Finanza
La solidità delle banche è questione di “governance”
L’Italia ha bisogno di banche sane e ben governate per affrontare e vincere la sfida della ripresa economica. Le banche hanno bisogno di investitori che credano nell’Italia in una prospettiva di medio termine. L’affidabilità delle une e degli altri non può che passare da una crescente trasparenza reciproca, da uomini e donne con una visione del futuro e con le competenze e le capacità per realizzarla.

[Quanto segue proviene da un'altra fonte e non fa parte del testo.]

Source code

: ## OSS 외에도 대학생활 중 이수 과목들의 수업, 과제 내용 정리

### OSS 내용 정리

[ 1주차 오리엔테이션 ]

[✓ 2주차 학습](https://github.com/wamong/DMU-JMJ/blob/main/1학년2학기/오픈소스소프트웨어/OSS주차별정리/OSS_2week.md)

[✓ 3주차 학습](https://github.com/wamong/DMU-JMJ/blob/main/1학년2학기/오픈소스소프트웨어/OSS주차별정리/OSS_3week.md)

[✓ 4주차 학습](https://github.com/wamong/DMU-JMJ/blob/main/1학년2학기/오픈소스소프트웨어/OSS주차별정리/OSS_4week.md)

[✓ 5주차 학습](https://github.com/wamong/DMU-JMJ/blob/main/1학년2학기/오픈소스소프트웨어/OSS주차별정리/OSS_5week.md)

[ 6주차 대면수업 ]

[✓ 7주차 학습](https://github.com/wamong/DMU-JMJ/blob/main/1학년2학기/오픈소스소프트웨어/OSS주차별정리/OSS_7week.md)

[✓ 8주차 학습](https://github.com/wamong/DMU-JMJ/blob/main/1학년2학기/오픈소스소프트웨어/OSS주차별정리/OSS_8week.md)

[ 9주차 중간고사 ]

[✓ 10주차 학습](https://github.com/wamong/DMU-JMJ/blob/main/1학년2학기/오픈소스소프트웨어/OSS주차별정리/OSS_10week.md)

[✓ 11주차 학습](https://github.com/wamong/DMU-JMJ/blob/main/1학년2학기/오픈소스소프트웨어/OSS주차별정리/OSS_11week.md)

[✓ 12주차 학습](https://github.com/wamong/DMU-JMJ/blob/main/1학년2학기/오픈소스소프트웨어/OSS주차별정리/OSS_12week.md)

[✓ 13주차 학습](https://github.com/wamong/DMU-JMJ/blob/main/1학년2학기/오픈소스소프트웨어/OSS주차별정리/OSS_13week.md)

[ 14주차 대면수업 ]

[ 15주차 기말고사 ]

L’Osservatorio Effective Governance Outlook (EGO n.3) di Nedcommunity, l’associazione italiana degli amministratori indipendenti, fotografa i principali cambiamenti intervenuti nei board delle banche quotate. L’Italia ha oggi 20 banche sull’MTA (1 in meno dell’anno scorso per la fusione del Credito Bergamasco con il Banco Popolare), con una capitalizzazione complessiva di € 105 miliardi. La borsa di Londra, per un confronto, ne conta 41 sul mercato principale, per un valore complessivo di circa 670 miliardi di sterline (circa 845 milioni di euro). La proprietà delle banche italiane continua ad essere molto concentrata: quasi la metà ha un azionista rilevante che pesa per oltre il 50% del capitale.
Le dimensioni dei consigli di amministrazione restano elevate e persino in leggero aumento. Se la media è di 16 consiglieri, le 3 banche con il dualistico vanno da un minimo di 23 ad un massimo di 32 complessivi. Quelle con il sistema tradizionale rispettano in media la “soglia” di 15 fissata dalla Banca d’Italia, pur con una punta di 24 che richiederà una revisione non di poco conto e altre 3 banche con consigli sopra la soglia. La presenza delle donne è notevolmente cresciuta: in 11 banche siedono in consiglio almeno 3 donne. Il cambiamento è più lento nei collegi sindacali: vi sono ancora 11 banche su 18 i cui collegi sono composti da soli uomini.
Gli amministratori indipendenti – portatori, secondo la normativa bancaria e le buone prassi, di competenze esterne e di professionalità rilevanti – rappresentano una quota compresa tra un minimo del 25 ed un massimo del 53% del totale. In diversi casi, si disattende però il principio del Codice di autodisciplina che suggerisce la decadenza del requisito passati 9 anni dalla nomina. La complessità dell’incarico e le crescenti responsabilità, ma anche il divieto di interlocking, sembrano aver portato ad una redistribuzione del numero di incarichi: si sono verificati da un lato un lieve aumento del numero medio di altri incarichi ricoperti (da 3,1 a 3,3), pur con punte di 18, dall’altro una notevole riduzione del numero medio per banca (da 4,4 a 3,3) di consiglieri che ricoprono almeno altri 5 incarichi.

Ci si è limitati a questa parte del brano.